Entre esses países, ele constata também grandes diferenças. Há os ricos, como a Eslovênia, os com bem menos recursos, como Romênia e Bulgária, e países muito pobres, como os Estados da antiga União Soviética. Segundo Jassem, a Polônia ocuparia uma posição intermediária entre todos esses. Mas o dinheiro não é tudo, e alguns países ocidentais altamente industrializados poderiam aprender com o Leste Europeu, acrescenta.

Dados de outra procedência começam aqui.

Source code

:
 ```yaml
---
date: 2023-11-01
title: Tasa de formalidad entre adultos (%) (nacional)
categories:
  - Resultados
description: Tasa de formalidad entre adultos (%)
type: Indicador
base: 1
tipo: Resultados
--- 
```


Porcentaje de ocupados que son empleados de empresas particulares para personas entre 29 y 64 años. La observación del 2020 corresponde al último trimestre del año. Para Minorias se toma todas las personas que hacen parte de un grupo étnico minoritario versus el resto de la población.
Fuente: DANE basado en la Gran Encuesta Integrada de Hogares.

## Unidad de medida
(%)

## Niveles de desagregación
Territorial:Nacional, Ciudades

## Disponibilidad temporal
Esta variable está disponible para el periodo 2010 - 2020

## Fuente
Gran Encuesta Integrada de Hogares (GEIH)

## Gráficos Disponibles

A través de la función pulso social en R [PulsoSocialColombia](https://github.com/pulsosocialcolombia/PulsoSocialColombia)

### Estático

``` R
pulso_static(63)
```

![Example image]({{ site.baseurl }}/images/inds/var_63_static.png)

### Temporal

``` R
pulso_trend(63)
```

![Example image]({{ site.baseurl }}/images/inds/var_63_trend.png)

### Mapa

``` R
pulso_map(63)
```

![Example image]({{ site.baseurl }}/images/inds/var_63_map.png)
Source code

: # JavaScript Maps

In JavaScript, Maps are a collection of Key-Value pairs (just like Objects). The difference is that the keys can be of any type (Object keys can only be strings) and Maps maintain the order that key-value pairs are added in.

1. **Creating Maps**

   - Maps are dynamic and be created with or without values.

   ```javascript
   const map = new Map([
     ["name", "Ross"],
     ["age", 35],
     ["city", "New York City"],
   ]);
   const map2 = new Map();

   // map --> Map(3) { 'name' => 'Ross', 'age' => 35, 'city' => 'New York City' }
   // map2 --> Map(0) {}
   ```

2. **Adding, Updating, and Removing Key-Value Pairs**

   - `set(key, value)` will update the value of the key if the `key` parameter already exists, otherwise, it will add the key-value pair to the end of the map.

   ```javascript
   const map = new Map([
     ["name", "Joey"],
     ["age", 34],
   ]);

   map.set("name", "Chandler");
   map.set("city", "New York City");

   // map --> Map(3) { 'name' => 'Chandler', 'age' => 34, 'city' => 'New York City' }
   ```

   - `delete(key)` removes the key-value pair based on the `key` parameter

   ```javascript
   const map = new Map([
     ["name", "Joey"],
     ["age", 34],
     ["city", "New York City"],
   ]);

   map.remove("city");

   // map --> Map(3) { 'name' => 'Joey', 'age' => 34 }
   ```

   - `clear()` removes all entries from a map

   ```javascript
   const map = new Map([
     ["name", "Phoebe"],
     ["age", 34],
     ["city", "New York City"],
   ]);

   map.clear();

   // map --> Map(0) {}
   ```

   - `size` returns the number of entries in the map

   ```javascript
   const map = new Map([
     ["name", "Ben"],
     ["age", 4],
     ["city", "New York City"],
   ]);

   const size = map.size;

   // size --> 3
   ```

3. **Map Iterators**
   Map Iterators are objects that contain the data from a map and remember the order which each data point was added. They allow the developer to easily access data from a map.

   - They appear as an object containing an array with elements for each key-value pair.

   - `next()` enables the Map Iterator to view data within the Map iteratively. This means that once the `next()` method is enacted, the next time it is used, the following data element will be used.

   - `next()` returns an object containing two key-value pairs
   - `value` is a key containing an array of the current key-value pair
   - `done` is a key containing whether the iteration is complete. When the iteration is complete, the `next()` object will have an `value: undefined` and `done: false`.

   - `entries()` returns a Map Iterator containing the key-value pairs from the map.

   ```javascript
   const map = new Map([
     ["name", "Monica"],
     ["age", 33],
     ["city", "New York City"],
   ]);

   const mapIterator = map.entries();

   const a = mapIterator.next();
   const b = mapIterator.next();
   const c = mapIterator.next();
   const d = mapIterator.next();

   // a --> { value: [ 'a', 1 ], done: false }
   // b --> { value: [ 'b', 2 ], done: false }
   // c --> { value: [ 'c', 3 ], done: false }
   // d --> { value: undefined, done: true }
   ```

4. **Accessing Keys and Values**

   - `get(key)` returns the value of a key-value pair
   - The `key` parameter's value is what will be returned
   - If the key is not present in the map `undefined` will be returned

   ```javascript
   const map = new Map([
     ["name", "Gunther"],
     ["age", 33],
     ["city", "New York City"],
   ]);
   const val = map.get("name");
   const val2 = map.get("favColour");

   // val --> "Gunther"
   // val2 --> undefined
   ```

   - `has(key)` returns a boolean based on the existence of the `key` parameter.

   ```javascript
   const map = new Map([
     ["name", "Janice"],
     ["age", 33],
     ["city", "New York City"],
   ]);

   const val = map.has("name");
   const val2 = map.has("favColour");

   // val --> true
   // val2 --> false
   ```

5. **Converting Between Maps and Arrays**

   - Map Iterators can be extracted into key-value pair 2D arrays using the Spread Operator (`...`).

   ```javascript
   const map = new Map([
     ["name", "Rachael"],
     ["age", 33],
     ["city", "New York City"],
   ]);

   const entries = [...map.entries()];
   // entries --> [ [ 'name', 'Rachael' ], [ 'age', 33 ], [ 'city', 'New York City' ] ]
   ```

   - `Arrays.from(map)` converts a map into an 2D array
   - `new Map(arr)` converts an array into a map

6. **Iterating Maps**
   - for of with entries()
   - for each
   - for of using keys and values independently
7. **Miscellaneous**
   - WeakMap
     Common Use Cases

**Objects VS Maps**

"Mesmo nos países mais ricos do mundo, como nos EUA, não se pode permitir-se tudo. Ou quando se pensa que é possível, então se vai à falência. O sistema de saúde norte-americano está praticamente falido, porque eles gastam um monte de dinheiro de forma não pragmática, gastam absurdamente com medicamentos muito caros. É uma medicina baseada no dinheiro. Podemos certamente aprender das nações altamente desenvolvidas, mas elas também de nós, ou seja, como tirar o maior proveito de recursos limitados", explicou o cientista polonês.